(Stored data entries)

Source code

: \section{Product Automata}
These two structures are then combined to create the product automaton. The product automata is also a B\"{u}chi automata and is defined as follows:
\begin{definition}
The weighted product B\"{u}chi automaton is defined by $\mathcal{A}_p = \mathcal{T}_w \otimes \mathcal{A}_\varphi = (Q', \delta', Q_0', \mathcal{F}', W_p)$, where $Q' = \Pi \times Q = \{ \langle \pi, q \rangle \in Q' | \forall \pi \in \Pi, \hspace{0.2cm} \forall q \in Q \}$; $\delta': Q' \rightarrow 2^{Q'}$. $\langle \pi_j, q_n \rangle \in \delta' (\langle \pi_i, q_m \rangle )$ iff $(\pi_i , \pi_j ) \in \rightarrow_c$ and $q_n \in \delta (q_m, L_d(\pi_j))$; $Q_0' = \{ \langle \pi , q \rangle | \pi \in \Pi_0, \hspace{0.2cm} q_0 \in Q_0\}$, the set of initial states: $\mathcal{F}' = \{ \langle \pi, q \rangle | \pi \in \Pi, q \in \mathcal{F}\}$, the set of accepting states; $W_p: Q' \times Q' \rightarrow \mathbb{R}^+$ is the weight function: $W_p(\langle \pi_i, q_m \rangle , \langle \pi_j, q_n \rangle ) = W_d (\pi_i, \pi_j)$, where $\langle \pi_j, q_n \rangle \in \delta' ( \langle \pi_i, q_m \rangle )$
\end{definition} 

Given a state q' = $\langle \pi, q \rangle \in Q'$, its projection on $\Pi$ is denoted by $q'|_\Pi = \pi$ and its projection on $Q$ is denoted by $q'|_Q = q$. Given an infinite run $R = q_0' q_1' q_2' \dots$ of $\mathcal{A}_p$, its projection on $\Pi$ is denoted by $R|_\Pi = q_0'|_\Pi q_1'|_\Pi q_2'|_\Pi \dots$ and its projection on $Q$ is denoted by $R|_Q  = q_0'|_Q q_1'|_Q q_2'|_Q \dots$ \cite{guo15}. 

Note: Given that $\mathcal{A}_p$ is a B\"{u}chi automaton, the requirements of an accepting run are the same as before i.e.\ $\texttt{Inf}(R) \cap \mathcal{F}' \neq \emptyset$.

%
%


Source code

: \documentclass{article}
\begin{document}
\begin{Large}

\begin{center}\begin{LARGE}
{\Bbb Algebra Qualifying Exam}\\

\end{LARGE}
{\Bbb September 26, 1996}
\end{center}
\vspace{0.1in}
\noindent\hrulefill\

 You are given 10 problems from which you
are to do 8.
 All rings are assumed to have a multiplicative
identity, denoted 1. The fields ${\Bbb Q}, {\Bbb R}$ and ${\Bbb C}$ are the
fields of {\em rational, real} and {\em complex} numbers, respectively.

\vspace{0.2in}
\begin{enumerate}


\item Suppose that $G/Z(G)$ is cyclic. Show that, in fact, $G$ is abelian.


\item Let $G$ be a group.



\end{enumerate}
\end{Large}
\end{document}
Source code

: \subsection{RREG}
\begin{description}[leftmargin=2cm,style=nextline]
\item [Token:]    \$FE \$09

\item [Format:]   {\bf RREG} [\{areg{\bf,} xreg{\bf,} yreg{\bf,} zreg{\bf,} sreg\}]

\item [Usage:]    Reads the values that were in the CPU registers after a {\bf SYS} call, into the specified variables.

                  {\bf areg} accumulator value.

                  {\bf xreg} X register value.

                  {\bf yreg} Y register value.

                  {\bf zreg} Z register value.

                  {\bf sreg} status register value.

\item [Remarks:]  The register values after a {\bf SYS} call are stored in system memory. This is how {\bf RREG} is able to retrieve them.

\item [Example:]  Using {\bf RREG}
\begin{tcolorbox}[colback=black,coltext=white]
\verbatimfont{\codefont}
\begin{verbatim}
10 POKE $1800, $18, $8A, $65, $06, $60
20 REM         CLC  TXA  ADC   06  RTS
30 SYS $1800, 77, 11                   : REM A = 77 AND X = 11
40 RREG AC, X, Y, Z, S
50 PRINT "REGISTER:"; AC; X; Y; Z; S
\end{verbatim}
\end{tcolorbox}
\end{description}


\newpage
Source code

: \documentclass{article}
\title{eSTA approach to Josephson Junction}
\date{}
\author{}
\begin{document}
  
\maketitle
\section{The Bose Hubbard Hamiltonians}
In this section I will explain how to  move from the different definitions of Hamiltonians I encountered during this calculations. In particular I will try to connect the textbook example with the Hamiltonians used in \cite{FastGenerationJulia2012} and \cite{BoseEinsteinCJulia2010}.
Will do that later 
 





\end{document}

• TASK OBJECTIVE:
Type the records again in full, matching them exactly.

• ANSWER:
Source code

: \section{Product Automata}
These two structures are then combined to create the product automaton. The product automata is also a B\"{u}chi automata and is defined as follows:
\begin{definition}
The weighted product B\"{u}chi automaton is defined by $\mathcal{A}_p = \mathcal{T}_w \otimes \mathcal{A}_\varphi = (Q', \delta', Q_0', \mathcal{F}', W_p)$, where $Q' = \Pi \times Q = \{ \langle \pi, q \rangle \in Q' | \forall \pi \in \Pi, \hspace{0.2cm} \forall q \in Q \}$; $\delta': Q' \rightarrow 2^{Q'}$. $\langle \pi_j, q_n \rangle \in \delta' (\langle \pi_i, q_m \rangle )$ iff $(\pi_i , \pi_j ) \in \rightarrow_c$ and $q_n \in \delta (q_m, L_d(\pi_j))$; $Q_0' = \{ \langle \pi , q \rangle | \pi \in \Pi_0, \hspace{0.2cm} q_0 \in Q_0\}$, the set of initial states: $\mathcal{F}' = \{ \langle \pi, q \rangle | \pi \in \Pi, q \in \mathcal{F}\}$, the set of accepting states; $W_p: Q' \times Q' \rightarrow \mathbb{R}^+$ is the weight function: $W_p(\langle \pi_i, q_m \rangle , \langle \pi_j, q_n \rangle ) = W_d (\pi_i, \pi_j)$, where $\langle \pi_j, q_n \rangle \in \delta' ( \langle \pi_i, q_m \rangle )$
\end{definition} 

Given a state q' = $\langle \pi, q \rangle \in Q'$, its projection on $\Pi$ is denoted by $q'|_\Pi = \pi$ and its projection on $Q$ is denoted by $q'|_Q = q$. Given an infinite run $R = q_0' q_1' q_2' \dots$ of $\mathcal{A}_p$, its projection on $\Pi$ is denoted by $R|_\Pi = q_0'|_\Pi q_1'|_\Pi q_2'|_\Pi \dots$ and its projection on $Q$ is denoted by $R|_Q  = q_0'|_Q q_1'|_Q q_2'|_Q \dots$ \cite{guo15}. 

Note: Given that $\mathcal{A}_p$ is a B\"{u}chi automaton, the requirements of an accepting run are the same as before i.e.\ $\texttt{Inf}(R) \cap \mathcal{F}' \neq \emptyset$.

%
%


Source code

: \documentclass{article}
\begin{document}
\begin{Large}

\begin{center}\begin{LARGE}
{\Bbb Algebra Qualifying Exam}\\

\end{LARGE}
{\Bbb September 26, 1996}
\end{center}
\vspace{0.1in}
\noindent\hrulefill\

 You are given 10 problems from which you
are to do 8.
 All rings are assumed to have a multiplicative
identity, denoted 1. The fields ${\Bbb Q}, {\Bbb R}$ and ${\Bbb C}$ are the
fields of {\em rational, real} and {\em complex} numbers, respectively.

\vspace{0.2in}
\begin{enumerate}


\item Suppose that $G/Z(G)$ is cyclic. Show that, in fact, $G$ is abelian.


\item Let $G$ be a group.



\end{enumerate}
\end{Large}
\end{document}
Source code

: \subsection{RREG}
\begin{description}[leftmargin=2cm,style=nextline]
\item [Token:]    \$FE \$09

\item [Format:]   {\bf RREG} [\{areg{\bf,} xreg{\bf,} yreg{\bf,} zreg{\bf,} sreg\}]

\item [Usage:]    Reads the values that were in the CPU registers after a {\bf SYS} call, into the specified variables.

                  {\bf areg} accumulator value.

                  {\bf xreg} X register value.

                  {\bf yreg} Y register value.

                  {\bf zreg} Z register value.

                  {\bf sreg} status register value.

\item [Remarks:]  The register values after a {\bf SYS} call are stored in system memory. This is how {\bf RREG} is able to retrieve them.

\item [Example:]  Using {\bf RREG}
\begin{tcolorbox}[colback=black,coltext=white]
\verbatimfont{\codefont}
\begin{verbatim}
10 POKE $1800, $18, $8A, $65, $06, $60
20 REM         CLC  TXA  ADC   06  RTS
30 SYS $1800, 77, 11                   : REM A = 77 AND X = 11
40 RREG AC, X, Y, Z, S
50 PRINT "REGISTER:"; AC; X; Y; Z; S
\end{verbatim}
\end{tcolorbox}
\end{description}


\newpage
Source code

: \documentclass{article}
\title{eSTA approach to Josephson Junction}
\date{}
\author{}
\begin{document}
  
\maketitle
\section{The Bose Hubbard Hamiltonians}
In this section I will explain how to  move from the different definitions of Hamiltonians I encountered during this calculations. In particular I will try to connect the textbook example with the Hamiltonians used in \cite{FastGenerationJulia2012} and \cite{BoseEinsteinCJulia2010}.
Will do that later 
 





\end{document}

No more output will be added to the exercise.